*TASK TO COMPLETE*
Repeat every entry exactly. Do not include the pictures.

Source texts of formatted documents:
__________________________________________________
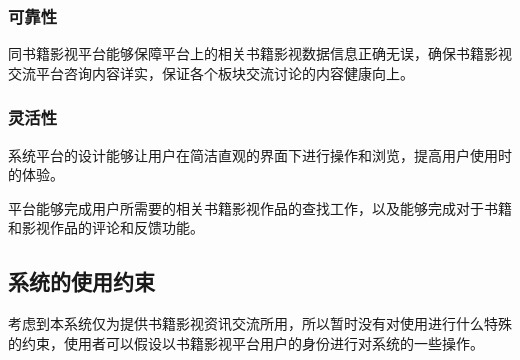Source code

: \documentclass[
]{article}
\begin{document}
\hypertarget{header-n1362}{%
\subsubsection{可靠性}\label{header-n1362}}

同书籍影视平台能够保障平台上的相关书籍影视数据信息正确无误，确保书籍影视交流平台咨询内容详实，保证各个板块交流讨论的内容健康向上。

\hypertarget{header-n1364}{%
\subsubsection{灵活性}\label{header-n1364}}

系统平台的设计能够让用户在简洁直观的界面下进行操作和浏览，提高用户使用时的体验。

平台能够完成用户所需要的相关书籍影视作品的查找工作，以及能够完成对于书籍和影视作品的评论和反馈功能。

\hypertarget{header-n1367}{%
\subsection{系统的使用约束}\label{header-n1367}}

考虑到本系统仅为提供书籍影视资讯交流所用，所以暂时没有对使用进行什么特殊的约束，使用者可以假设以书籍影视平台用户的身份进行对系统的一些操作。
\end{document}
__________________________________________________
*EXERCISE RESPONSE*
Source code

: \documentclass[
]{article}
\begin{document}
\hypertarget{header-n1362}{%
\subsubsection{可靠性}\label{header-n1362}}

同书籍影视平台能够保障平台上的相关书籍影视数据信息正确无误，确保书籍影视交流平台咨询内容详实，保证各个板块交流讨论的内容健康向上。

\hypertarget{header-n1364}{%
\subsubsection{灵活性}\label{header-n1364}}

系统平台的设计能够让用户在简洁直观的界面下进行操作和浏览，提高用户使用时的体验。

平台能够完成用户所需要的相关书籍影视作品的查找工作，以及能够完成对于书籍和影视作品的评论和反馈功能。

\hypertarget{header-n1367}{%
\subsection{系统的使用约束}\label{header-n1367}}

考虑到本系统仅为提供书籍影视资讯交流所用，所以暂时没有对使用进行什么特殊的约束，使用者可以假设以书籍影视平台用户的身份进行对系统的一些操作。
\end{document}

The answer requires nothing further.